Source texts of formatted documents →
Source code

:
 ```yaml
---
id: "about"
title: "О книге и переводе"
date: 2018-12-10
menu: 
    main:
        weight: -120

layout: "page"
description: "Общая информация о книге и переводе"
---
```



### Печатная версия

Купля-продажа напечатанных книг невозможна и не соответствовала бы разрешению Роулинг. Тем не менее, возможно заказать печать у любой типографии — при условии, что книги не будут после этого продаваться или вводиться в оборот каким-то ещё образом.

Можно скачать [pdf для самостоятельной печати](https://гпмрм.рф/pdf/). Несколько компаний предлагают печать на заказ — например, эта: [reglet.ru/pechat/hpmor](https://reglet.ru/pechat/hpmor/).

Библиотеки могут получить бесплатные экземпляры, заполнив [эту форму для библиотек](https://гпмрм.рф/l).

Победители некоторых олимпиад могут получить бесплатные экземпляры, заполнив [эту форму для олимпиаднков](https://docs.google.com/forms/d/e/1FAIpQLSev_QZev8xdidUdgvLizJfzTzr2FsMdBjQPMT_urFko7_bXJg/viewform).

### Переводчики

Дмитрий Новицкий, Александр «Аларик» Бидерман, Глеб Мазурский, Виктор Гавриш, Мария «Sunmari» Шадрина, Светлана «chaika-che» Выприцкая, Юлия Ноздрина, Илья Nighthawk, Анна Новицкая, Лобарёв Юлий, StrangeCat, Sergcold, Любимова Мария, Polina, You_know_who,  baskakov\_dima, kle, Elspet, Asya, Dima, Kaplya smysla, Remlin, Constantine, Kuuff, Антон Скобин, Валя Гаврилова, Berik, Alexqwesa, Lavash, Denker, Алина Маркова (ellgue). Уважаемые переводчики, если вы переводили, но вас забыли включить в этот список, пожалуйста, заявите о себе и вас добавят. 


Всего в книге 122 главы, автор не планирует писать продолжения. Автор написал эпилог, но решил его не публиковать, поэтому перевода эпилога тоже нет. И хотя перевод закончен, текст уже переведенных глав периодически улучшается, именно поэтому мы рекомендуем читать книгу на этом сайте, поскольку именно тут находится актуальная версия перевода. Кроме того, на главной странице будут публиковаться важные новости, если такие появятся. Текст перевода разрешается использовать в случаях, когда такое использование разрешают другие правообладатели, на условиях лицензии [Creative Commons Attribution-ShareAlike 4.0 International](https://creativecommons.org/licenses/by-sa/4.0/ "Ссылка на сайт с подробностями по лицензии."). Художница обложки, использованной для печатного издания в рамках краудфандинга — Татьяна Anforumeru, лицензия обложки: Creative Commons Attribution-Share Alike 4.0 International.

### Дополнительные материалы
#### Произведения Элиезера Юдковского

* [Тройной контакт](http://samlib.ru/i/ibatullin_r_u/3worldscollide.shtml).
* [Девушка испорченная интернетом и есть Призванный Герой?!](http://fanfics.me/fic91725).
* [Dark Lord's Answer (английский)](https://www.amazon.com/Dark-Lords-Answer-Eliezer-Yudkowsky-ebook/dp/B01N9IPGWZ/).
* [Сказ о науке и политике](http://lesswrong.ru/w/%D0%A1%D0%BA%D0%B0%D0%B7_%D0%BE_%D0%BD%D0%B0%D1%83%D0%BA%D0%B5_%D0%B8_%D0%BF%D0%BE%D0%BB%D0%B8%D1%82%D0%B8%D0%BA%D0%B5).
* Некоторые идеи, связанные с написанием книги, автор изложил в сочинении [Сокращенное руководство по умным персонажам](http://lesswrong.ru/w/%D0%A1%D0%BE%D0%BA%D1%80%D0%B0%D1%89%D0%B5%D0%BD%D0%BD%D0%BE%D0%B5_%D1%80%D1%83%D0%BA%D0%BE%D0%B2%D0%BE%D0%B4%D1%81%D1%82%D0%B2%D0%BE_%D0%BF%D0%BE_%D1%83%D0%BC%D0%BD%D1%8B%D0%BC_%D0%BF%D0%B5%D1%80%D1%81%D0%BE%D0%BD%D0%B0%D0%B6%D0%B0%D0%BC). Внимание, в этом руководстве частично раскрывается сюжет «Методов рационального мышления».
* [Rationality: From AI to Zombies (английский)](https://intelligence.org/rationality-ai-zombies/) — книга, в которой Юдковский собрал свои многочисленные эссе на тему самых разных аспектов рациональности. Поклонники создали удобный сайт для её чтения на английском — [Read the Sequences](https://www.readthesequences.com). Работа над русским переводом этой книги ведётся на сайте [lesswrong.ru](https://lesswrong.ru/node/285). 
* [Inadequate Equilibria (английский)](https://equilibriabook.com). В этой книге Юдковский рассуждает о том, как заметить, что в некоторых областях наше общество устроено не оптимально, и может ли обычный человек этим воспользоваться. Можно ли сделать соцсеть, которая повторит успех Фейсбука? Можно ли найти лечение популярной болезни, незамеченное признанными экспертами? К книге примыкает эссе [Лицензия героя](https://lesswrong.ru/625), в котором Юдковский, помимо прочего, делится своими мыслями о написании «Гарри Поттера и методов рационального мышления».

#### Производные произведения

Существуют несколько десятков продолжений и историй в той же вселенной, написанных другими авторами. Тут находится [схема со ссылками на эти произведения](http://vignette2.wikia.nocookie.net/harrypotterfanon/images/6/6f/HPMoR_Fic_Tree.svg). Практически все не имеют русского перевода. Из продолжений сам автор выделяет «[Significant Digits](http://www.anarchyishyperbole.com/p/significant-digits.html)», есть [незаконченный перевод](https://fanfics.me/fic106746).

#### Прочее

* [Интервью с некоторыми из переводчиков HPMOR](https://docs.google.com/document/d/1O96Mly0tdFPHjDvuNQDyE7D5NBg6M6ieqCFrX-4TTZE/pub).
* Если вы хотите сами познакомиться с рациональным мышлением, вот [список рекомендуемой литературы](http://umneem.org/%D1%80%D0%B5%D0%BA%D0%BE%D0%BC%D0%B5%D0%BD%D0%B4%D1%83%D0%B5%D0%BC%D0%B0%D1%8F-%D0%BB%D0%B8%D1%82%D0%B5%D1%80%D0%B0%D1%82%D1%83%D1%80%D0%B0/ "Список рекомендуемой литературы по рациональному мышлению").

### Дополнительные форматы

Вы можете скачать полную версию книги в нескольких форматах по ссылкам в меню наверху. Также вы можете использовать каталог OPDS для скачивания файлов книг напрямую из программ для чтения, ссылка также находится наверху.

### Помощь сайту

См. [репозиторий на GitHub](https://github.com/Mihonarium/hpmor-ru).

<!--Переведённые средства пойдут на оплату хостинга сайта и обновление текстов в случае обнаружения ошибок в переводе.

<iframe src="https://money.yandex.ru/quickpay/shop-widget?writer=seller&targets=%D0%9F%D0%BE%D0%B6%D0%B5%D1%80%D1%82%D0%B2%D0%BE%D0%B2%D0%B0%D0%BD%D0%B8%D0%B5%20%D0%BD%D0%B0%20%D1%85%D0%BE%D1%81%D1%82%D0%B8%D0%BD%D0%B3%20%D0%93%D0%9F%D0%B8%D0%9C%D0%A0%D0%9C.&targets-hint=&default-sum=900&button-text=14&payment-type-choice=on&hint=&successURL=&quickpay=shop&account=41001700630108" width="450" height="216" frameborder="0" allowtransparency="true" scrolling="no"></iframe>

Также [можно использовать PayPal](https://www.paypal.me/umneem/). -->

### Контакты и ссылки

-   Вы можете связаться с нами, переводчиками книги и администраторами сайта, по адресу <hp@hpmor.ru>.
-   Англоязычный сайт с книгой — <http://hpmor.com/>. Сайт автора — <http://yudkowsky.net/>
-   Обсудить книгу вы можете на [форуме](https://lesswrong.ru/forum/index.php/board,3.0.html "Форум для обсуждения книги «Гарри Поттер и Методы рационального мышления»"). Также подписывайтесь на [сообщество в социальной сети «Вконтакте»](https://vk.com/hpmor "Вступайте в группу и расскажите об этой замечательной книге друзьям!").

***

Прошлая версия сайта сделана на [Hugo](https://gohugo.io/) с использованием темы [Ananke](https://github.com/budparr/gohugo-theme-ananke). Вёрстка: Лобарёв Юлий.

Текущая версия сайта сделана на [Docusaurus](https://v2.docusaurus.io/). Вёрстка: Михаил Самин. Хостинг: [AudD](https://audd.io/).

Problem → Each line above that contains the string "можете" should be identified and copied.

Answer box →
Вы можете скачать полную версию книги в нескольких форматах по ссылкам в меню наверху. Также вы можете использовать каталог OPDS для скачивания файлов книг напрямую из программ для чтения, ссылка также находится наверху.
-   Вы можете связаться с нами, переводчиками книги и администраторами сайта, по адресу <hp@hpmor.ru>.
-   Обсудить книгу вы можете на [форуме](https://lesswrong.ru/forum/index.php/board,3.0.html "Форум для обсуждения книги «Гарри Поттер и Методы рационального мышления»"). Также подписывайтесь на [сообщество в социальной сети «Вконтакте»](https://vk.com/hpmor "Вступайте в группу и расскажите об этой замечательной книге друзьям!").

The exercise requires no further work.